版元ドットコム繁盛記
月曜の朝、予期せぬことがおきた。
始業前にも関わらず、電話機が3回線ともぜんぶ鳴っている。
メールを開くと、版元ドットコム経由で、お客さまからの注文が殺到している
(といっても、この時点ではまだ15件くらい)。
書店さんから送られてきたFAXが、ゴミの山みたいにうずたかく積みあがっている。
その前の週の土曜日(4月13日)に、日本テレビの「激闘カリスマ先生5人 ダメな子育てを叩き直せるのか!? スペシャル」という特別番組で紹介された『ベビーサイン』(径書房刊)が、激烈ともいえる反響を呼んでいたのだ。
「ベビーサイン」という言葉は、日本では、たぶん、初めて使われる言葉だ。本の詳しい内容は「版元ドットコム」のサイトで検索していただきたいが、ひとことで言うと、親が、赤ちゃんのサイン(=しぐさ、くせ)をあるメッセージとして意識的に受けとれば、まだ話せない赤ちゃんと会話をすることができて、子育てにも良い効果をもたらす、というような本だ。
子育て本がハヤる今の時代、いい加減なものも多いだろうが、これはじっくりと丁寧につくった本で、赤ちゃんを前にして悩むお母さん方にはかならず役にたつ本だと自負している。
とはいえ、今回これほどの反響があるとは、もちろん思いもしなかった。テレビの影響力というのを、実感した(ちなみにそのテレビ番組の視聴率は17%。これは特別番組としては高視聴率だったようだ)。
もうひとつ実感したのが、いわゆる口コミの大きな力だ。
今回、インターネットの掲示板で、『ベビーサイン』を買うには「版元ドットコム」が便利(送料無料!)だという情報を見た多くのお母さん方が、実際に本を買ってくださった。
さて、仕事にイレギュラーはつきものかもしれないが、一冊の本がこれほどのご好評をいただくことは、自分にとっては一生に一度あるかないかのことかもしれない。10日間で4回も重刷するなんてことは、もう二度とないと考えたほうがいいだろう。
テレビ放映のあった二日後の月曜日、それまでの在庫はその一日ですべて無くなった。
いそいで重刷することになった。業者さんが至急で対応してくださり、重刷分は約一週間後に取次(問屋)さんに搬入されることになった。しかし、落ち着く間もなく、まだ出来ていないその重刷分が保留(予約)でいっぱいになってしまった。
そして、それと同じことを3度くり返した。
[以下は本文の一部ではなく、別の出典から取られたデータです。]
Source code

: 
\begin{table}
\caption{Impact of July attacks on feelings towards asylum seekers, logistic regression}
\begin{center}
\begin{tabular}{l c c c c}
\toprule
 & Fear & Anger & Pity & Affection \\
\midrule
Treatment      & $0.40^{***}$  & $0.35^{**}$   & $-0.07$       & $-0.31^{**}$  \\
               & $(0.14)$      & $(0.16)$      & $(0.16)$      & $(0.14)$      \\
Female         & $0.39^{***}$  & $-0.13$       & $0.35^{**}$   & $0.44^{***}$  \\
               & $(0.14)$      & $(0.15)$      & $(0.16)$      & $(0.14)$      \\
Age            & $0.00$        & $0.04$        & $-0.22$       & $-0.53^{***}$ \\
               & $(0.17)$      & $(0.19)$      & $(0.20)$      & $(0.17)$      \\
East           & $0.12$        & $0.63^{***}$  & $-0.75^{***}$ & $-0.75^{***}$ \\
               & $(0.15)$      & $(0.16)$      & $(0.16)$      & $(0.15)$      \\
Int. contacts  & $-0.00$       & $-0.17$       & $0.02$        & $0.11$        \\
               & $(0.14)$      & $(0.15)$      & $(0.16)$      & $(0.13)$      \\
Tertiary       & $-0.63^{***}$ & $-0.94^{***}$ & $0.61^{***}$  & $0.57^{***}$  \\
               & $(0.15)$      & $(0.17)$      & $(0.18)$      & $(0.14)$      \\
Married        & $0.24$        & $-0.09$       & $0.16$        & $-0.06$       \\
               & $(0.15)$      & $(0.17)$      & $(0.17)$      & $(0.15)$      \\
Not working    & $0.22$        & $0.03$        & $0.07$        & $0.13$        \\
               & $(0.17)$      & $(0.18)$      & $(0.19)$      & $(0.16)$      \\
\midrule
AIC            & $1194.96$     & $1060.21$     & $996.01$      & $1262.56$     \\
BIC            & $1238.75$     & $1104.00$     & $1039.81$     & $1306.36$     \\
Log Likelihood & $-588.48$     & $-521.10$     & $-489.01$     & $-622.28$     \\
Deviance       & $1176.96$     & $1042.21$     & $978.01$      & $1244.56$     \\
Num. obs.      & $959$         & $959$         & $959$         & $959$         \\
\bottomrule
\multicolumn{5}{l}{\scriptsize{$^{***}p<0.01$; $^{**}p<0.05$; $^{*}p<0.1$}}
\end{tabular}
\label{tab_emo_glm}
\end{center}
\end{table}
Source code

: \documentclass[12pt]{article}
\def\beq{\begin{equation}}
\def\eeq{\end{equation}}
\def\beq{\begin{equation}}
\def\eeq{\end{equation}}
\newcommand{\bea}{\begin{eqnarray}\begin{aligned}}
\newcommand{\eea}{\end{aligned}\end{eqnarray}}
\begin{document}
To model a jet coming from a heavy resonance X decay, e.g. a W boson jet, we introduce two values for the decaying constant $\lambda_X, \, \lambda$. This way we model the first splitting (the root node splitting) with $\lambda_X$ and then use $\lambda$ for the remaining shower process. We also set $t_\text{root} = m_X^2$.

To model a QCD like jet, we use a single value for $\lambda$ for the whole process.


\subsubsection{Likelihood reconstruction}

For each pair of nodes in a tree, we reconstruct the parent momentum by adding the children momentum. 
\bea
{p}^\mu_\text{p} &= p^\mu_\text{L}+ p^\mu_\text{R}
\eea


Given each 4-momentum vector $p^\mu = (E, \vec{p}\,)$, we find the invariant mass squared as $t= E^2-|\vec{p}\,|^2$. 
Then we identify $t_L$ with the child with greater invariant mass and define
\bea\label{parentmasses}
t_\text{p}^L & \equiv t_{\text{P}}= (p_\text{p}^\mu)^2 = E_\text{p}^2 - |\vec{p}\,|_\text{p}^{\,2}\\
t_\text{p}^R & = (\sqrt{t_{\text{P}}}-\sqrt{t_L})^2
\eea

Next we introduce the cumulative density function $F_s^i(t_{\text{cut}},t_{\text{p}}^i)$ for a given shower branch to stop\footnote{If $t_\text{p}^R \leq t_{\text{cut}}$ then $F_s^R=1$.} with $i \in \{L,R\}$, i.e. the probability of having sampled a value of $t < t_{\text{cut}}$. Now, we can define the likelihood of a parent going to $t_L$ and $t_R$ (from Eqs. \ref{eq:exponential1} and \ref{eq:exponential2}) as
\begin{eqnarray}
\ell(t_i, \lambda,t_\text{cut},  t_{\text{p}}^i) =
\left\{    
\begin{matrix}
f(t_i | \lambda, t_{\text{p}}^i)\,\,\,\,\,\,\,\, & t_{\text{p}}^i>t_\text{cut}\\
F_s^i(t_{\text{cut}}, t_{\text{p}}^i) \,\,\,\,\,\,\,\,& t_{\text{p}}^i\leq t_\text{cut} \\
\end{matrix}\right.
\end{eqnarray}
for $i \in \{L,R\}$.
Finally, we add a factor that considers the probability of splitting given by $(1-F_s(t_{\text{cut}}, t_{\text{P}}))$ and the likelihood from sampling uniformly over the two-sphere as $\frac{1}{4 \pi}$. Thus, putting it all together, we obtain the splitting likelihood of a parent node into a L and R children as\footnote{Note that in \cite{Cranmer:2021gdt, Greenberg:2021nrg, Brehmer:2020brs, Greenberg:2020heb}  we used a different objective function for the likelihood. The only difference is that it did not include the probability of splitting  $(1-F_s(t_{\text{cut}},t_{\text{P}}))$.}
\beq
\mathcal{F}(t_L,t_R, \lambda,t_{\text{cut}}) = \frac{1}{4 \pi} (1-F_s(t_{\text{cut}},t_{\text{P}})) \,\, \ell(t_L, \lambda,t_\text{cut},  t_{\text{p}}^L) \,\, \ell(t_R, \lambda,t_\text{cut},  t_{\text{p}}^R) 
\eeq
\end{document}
刷っても刷っても、在庫がない。
書店さんからの怒濤のような電話注文は一週間つづいた。
3回線ある電話は朝10時から夕方6時くらいまで、まったく鳴りやまない。
電話応対のために、声がかれてしまった。
私「あの、もう在庫なくなってしまったので、重刷ができるまでお待ちいただけますか?」
書店さん「すごく売れてるよ、これ。倉庫に50冊くらい残ってるんじゃないの?宅急便で送ってよ」
私「いや、本当に全然ないんです。すみません……」
書店さん「10冊でいいからさぁ、送ってよ」
私「ほんとうに、ないんです!」
テレビを見た、というお母さんから直接お電話をいただいたこともけっこうあった。これには対処しきれず、「版元ドットコムで買ってください」などとたいへん失礼な対応をしてしまったこともあった。お詫びしなくてはならない。
版元ドットコムでは、4月15日から30日までで、計299冊の売上げ。
これは、小さな我が社にとって、かなりデカイ数字だ。
ありがたいことである。
4月後半はあっという間に過ぎた。
その間、版元ドットコム事務局の日高さんと岡田さんにおかけしたご苦労はひととおりのものではない。おふたりはご自身の抱える日々の仕事をストップしてまで、処務に専心してくださった。記して、感謝したい。
ありがとうございました。こんどゆっくり飲みましょう。
時間が経過していれば、ちゃんと事後報告もできただろうが、未だ熱はさめないような状況で、しどろもどろの報告になってしまった。
落ち着いたら、またどこかで。
(現在、社員4人のうち、ひとりは痛風になり、歩行困難。
ひとりは四十肩になり、腕が上がらない。残りの若い二人は、まあ元気です。)
最後に、本を買ってくれたお客さま、どうもありがとうございました。
実際に『ベビーサイン』を試された読者の方のご感想をお待ちしています。